Problem details:
For the full listing below, write out each entry exactly and exclude the images.
---------- Provided records ----------
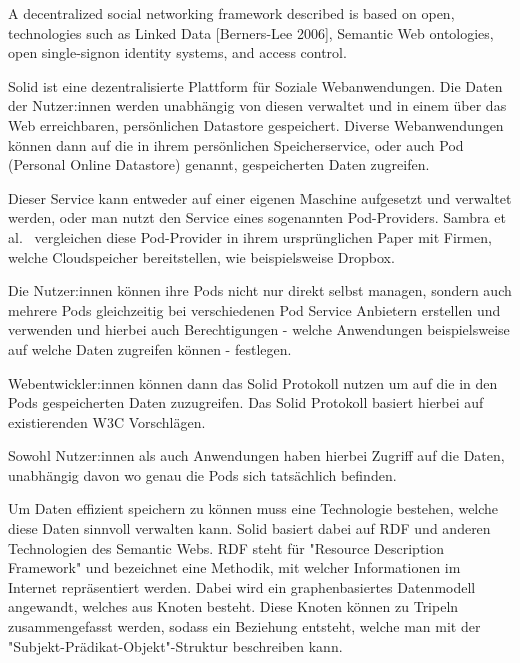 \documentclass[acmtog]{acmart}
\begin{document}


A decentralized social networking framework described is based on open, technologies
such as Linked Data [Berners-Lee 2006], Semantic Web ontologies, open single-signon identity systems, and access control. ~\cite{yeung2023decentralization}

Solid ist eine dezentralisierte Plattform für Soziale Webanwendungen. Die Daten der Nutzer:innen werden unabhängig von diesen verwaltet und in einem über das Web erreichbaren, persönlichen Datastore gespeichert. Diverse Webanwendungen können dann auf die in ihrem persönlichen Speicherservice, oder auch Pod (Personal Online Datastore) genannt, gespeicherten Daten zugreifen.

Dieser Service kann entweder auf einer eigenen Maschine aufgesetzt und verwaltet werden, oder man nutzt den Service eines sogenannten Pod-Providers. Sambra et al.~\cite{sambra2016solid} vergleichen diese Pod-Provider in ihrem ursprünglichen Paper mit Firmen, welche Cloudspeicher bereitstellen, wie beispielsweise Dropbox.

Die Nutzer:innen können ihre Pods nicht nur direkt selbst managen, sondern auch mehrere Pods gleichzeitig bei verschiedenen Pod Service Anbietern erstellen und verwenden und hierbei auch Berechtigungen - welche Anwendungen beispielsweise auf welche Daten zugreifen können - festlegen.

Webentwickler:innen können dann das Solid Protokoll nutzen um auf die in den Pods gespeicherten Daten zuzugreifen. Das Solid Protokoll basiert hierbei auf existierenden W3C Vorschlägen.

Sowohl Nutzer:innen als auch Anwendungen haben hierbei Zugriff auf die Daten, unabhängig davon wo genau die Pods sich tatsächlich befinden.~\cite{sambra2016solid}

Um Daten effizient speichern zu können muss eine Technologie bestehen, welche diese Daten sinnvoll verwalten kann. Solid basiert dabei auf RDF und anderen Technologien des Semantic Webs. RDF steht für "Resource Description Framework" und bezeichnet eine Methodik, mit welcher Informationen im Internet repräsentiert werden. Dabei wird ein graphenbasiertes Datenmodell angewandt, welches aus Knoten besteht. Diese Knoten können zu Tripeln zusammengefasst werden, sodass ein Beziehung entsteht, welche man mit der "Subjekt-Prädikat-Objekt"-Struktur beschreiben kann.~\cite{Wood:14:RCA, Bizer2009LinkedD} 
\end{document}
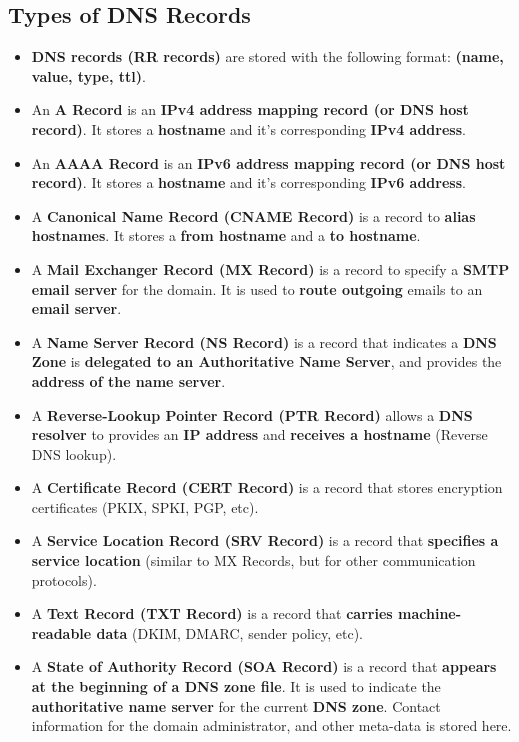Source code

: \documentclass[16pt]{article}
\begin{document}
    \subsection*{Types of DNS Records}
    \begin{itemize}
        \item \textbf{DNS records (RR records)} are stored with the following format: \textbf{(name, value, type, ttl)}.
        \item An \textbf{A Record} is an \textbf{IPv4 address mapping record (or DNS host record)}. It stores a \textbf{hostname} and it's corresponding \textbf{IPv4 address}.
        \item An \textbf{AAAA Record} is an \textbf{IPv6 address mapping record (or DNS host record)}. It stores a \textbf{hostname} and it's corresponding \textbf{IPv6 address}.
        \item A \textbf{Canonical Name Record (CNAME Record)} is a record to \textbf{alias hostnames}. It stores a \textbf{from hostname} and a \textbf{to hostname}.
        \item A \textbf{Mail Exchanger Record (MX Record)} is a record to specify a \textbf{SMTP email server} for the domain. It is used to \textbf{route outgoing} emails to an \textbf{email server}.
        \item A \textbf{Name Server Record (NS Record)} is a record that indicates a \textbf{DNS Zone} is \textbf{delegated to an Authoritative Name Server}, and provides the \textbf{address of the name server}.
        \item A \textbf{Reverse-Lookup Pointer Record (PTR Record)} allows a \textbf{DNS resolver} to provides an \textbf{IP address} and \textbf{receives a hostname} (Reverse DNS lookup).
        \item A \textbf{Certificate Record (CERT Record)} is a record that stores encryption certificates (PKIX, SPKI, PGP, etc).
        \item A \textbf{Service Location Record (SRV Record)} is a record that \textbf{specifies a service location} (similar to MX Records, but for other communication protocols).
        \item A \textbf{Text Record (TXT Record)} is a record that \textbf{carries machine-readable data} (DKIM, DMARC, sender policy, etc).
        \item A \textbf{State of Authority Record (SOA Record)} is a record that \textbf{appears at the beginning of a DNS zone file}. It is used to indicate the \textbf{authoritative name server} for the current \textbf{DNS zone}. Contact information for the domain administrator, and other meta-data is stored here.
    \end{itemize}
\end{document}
----------
Output of the task:
 \documentclass[acmtog]{acmart}
\begin{document}


A decentralized social networking framework described is based on open, technologies
such as Linked Data [Berners-Lee 2006], Semantic Web ontologies, open single-signon identity systems, and access control. ~\cite{yeung2023decentralization}

Solid ist eine dezentralisierte Plattform für Soziale Webanwendungen. Die Daten der Nutzer:innen werden unabhängig von diesen verwaltet und in einem über das Web erreichbaren, persönlichen Datastore gespeichert. Diverse Webanwendungen können dann auf die in ihrem persönlichen Speicherservice, oder auch Pod (Personal Online Datastore) genannt, gespeicherten Daten zugreifen.

Dieser Service kann entweder auf einer eigenen Maschine aufgesetzt und verwaltet werden, oder man nutzt den Service eines sogenannten Pod-Providers. Sambra et al.~\cite{sambra2016solid} vergleichen diese Pod-Provider in ihrem ursprünglichen Paper mit Firmen, welche Cloudspeicher bereitstellen, wie beispielsweise Dropbox.

Die Nutzer:innen können ihre Pods nicht nur direkt selbst managen, sondern auch mehrere Pods gleichzeitig bei verschiedenen Pod Service Anbietern erstellen und verwenden und hierbei auch Berechtigungen - welche Anwendungen beispielsweise auf welche Daten zugreifen können - festlegen.

Webentwickler:innen können dann das Solid Protokoll nutzen um auf die in den Pods gespeicherten Daten zuzugreifen. Das Solid Protokoll basiert hierbei auf existierenden W3C Vorschlägen.

Sowohl Nutzer:innen als auch Anwendungen haben hierbei Zugriff auf die Daten, unabhängig davon wo genau die Pods sich tatsächlich befinden.~\cite{sambra2016solid}

Um Daten effizient speichern zu können muss eine Technologie bestehen, welche diese Daten sinnvoll verwalten kann. Solid basiert dabei auf RDF und anderen Technologien des Semantic Webs. RDF steht für "Resource Description Framework" und bezeichnet eine Methodik, mit welcher Informationen im Internet repräsentiert werden. Dabei wird ein graphenbasiertes Datenmodell angewandt, welches aus Knoten besteht. Diese Knoten können zu Tripeln zusammengefasst werden, sodass ein Beziehung entsteht, welche man mit der "Subjekt-Prädikat-Objekt"-Struktur beschreiben kann.~\cite{Wood:14:RCA, Bizer2009LinkedD} 
\end{document}
Source code

: \documentclass[16pt]{article}
\begin{document}
    \subsection*{Types of DNS Records}
    \begin{itemize}
        \item \textbf{DNS records (RR records)} are stored with the following format: \textbf{(name, value, type, ttl)}.
        \item An \textbf{A Record} is an \textbf{IPv4 address mapping record (or DNS host record)}. It stores a \textbf{hostname} and it's corresponding \textbf{IPv4 address}.
        \item An \textbf{AAAA Record} is an \textbf{IPv6 address mapping record (or DNS host record)}. It stores a \textbf{hostname} and it's corresponding \textbf{IPv6 address}.
        \item A \textbf{Canonical Name Record (CNAME Record)} is a record to \textbf{alias hostnames}. It stores a \textbf{from hostname} and a \textbf{to hostname}.
        \item A \textbf{Mail Exchanger Record (MX Record)} is a record to specify a \textbf{SMTP email server} for the domain. It is used to \textbf{route outgoing} emails to an \textbf{email server}.
        \item A \textbf{Name Server Record (NS Record)} is a record that indicates a \textbf{DNS Zone} is \textbf{delegated to an Authoritative Name Server}, and provides the \textbf{address of the name server}.
        \item A \textbf{Reverse-Lookup Pointer Record (PTR Record)} allows a \textbf{DNS resolver} to provides an \textbf{IP address} and \textbf{receives a hostname} (Reverse DNS lookup).
        \item A \textbf{Certificate Record (CERT Record)} is a record that stores encryption certificates (PKIX, SPKI, PGP, etc).
        \item A \textbf{Service Location Record (SRV Record)} is a record that \textbf{specifies a service location} (similar to MX Records, but for other communication protocols).
        \item A \textbf{Text Record (TXT Record)} is a record that \textbf{carries machine-readable data} (DKIM, DMARC, sender policy, etc).
        \item A \textbf{State of Authority Record (SOA Record)} is a record that \textbf{appears at the beginning of a DNS zone file}. It is used to indicate the \textbf{authoritative name server} for the current \textbf{DNS zone}. Contact information for the domain administrator, and other meta-data is stored here.
    \end{itemize}
\end{document}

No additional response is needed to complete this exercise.